**Goal of the exercise**. Reproduce exactly the line containing "The adblocker uses" and every line after it, through the last line of the records below; add nothing.

**The input**.
***
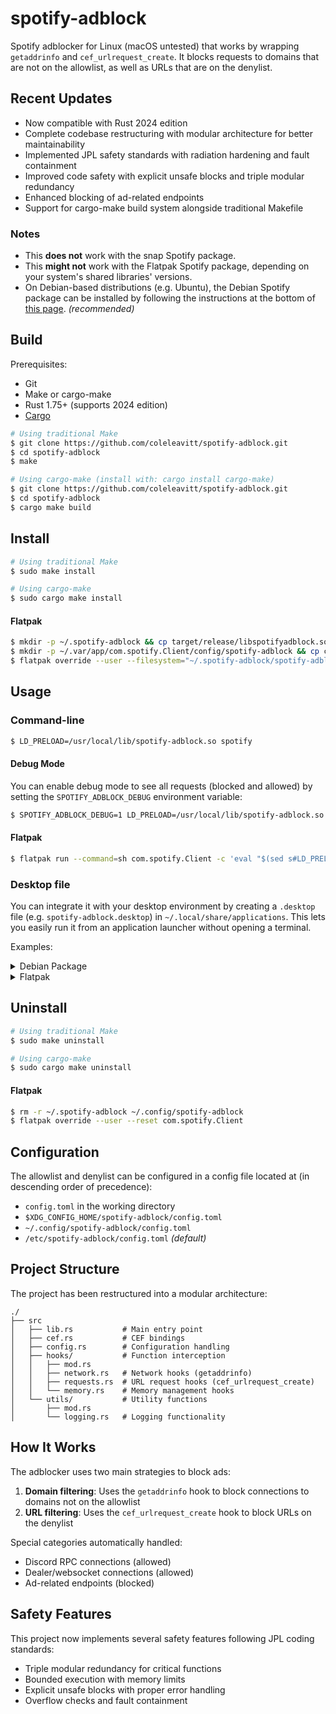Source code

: # spotify-adblock

Spotify adblocker for Linux (macOS untested) that works by wrapping `getaddrinfo` and `cef_urlrequest_create`. It blocks requests to domains that are not on the allowlist, as well as URLs that are on the denylist.

## Recent Updates

* Now compatible with Rust 2024 edition
* Complete codebase restructuring with modular architecture for better maintainability
* Implemented JPL safety standards with radiation hardening and fault containment
* Improved code safety with explicit unsafe blocks and triple modular redundancy
* Enhanced blocking of ad-related endpoints
* Support for cargo-make build system alongside traditional Makefile

### Notes
* This **does not** work with the snap Spotify package.
* This **might not** work with the Flatpak Spotify package, depending on your system's shared libraries' versions.
* On Debian-based distributions (e.g. Ubuntu), the Debian Spotify package can be installed by following the instructions at the bottom of [this page](https://www.spotify.com/us/download/linux/). *(recommended)*

## Build
Prerequisites:
* Git
* Make or cargo-make
* Rust 1.75+ (supports 2024 edition)
* [Cargo](https://doc.rust-lang.org/cargo/)

```bash
# Using traditional Make
$ git clone https://github.com/coleleavitt/spotify-adblock.git
$ cd spotify-adblock
$ make

# Using cargo-make (install with: cargo install cargo-make)
$ git clone https://github.com/coleleavitt/spotify-adblock.git
$ cd spotify-adblock
$ cargo make build
```

## Install
```bash
# Using traditional Make
$ sudo make install

# Using cargo-make
$ sudo cargo make install
```

#### Flatpak
```bash
$ mkdir -p ~/.spotify-adblock && cp target/release/libspotifyadblock.so ~/.spotify-adblock/spotify-adblock.so
$ mkdir -p ~/.var/app/com.spotify.Client/config/spotify-adblock && cp config.toml ~/.var/app/com.spotify.Client/config/spotify-adblock
$ flatpak override --user --filesystem="~/.spotify-adblock/spotify-adblock.so" --filesystem="~/.config/spotify-adblock/config.toml" com.spotify.Client
```

## Usage
### Command-line
```bash
$ LD_PRELOAD=/usr/local/lib/spotify-adblock.so spotify
```

#### Debug Mode
You can enable debug mode to see all requests (blocked and allowed) by setting the `SPOTIFY_ADBLOCK_DEBUG` environment variable:

```bash
$ SPOTIFY_ADBLOCK_DEBUG=1 LD_PRELOAD=/usr/local/lib/spotify-adblock.so spotify
```

#### Flatpak
```bash
$ flatpak run --command=sh com.spotify.Client -c 'eval "$(sed s#LD_PRELOAD=#LD_PRELOAD=$HOME/.spotify-adblock/spotify-adblock.so:#g /app/bin/spotify)"'
```

### Desktop file
You can integrate it with your desktop environment by creating a `.desktop` file (e.g. `spotify-adblock.desktop`) in `~/.local/share/applications`. This lets you easily run it from an application launcher without opening a terminal.

Examples:

<details> 
  <summary>Debian Package</summary>
  <p>

```desktop
[Desktop Entry]
Type=Application
Name=Spotify (adblock)
GenericName=Music Player
Icon=spotify-client
TryExec=spotify
Exec=env LD_PRELOAD=/usr/local/lib/spotify-adblock.so spotify %U
Terminal=false
MimeType=x-scheme-handler/spotify;
Categories=Audio;Music;Player;AudioVideo;
StartupWMClass=spotify
```
  </p>
</details>

<details>
  <summary>Flatpak</summary>
  <p>

```desktop
[Desktop Entry]
Type=Application
Name=Spotify (adblock)
GenericName=Music Player
Icon=com.spotify.Client
Exec=flatpak run --file-forwarding --command=sh com.spotify.Client -c 'eval "$(sed s#LD_PRELOAD=#LD_PRELOAD=$HOME/.spotify-adblock/spotify-adblock.so:#g /app/bin/spotify)"' @@u %U @@
Terminal=false
MimeType=x-scheme-handler/spotify;
Categories=Audio;Music;Player;AudioVideo;
StartupWMClass=spotify
```
  </p>
</details>

## Uninstall
```sh
# Using traditional Make
$ sudo make uninstall

# Using cargo-make
$ sudo cargo make uninstall
```

#### Flatpak
```sh
$ rm -r ~/.spotify-adblock ~/.config/spotify-adblock
$ flatpak override --user --reset com.spotify.Client
```

## Configuration
The allowlist and denylist can be configured in a config file located at (in descending order of precedence):
* `config.toml` in the working directory
* `$XDG_CONFIG_HOME/spotify-adblock/config.toml`
* `~/.config/spotify-adblock/config.toml`
* `/etc/spotify-adblock/config.toml` *(default)*

## Project Structure
The project has been restructured into a modular architecture:
```
./
├── src
│   ├── lib.rs           # Main entry point
│   ├── cef.rs           # CEF bindings
│   ├── config.rs        # Configuration handling
│   ├── hooks/           # Function interception
│   │   ├── mod.rs       
│   │   ├── network.rs   # Network hooks (getaddrinfo)
│   │   ├── requests.rs  # URL request hooks (cef_urlrequest_create)
│   │   └── memory.rs    # Memory management hooks
│   └── utils/           # Utility functions
│       ├── mod.rs
│       └── logging.rs   # Logging functionality
```

## How It Works

The adblocker uses two main strategies to block ads:
1. **Domain filtering**: Uses the `getaddrinfo` hook to block connections to domains not on the allowlist
2. **URL filtering**: Uses the `cef_urlrequest_create` hook to block URLs on the denylist

Special categories automatically handled:
* Discord RPC connections (allowed)
* Dealer/websocket connections (allowed)
* Ad-related endpoints (blocked)

## Safety Features

This project now implements several safety features following JPL coding standards:
* Triple modular redundancy for critical functions
* Bounded execution with memory limits
* Explicit unsafe blocks with proper error handling
* Overflow checks and fault containment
***
**Written solution**.
The adblocker uses two main strategies to block ads:
1. **Domain filtering**: Uses the `getaddrinfo` hook to block connections to domains not on the allowlist
2. **URL filtering**: Uses the `cef_urlrequest_create` hook to block URLs on the denylist

Special categories automatically handled:
* Discord RPC connections (allowed)
* Dealer/websocket connections (allowed)
* Ad-related endpoints (blocked)

## Safety Features

This project now implements several safety features following JPL coding standards:
* Triple modular redundancy for critical functions
* Bounded execution with memory limits
* Explicit unsafe blocks with proper error handling
* Overflow checks and fault containment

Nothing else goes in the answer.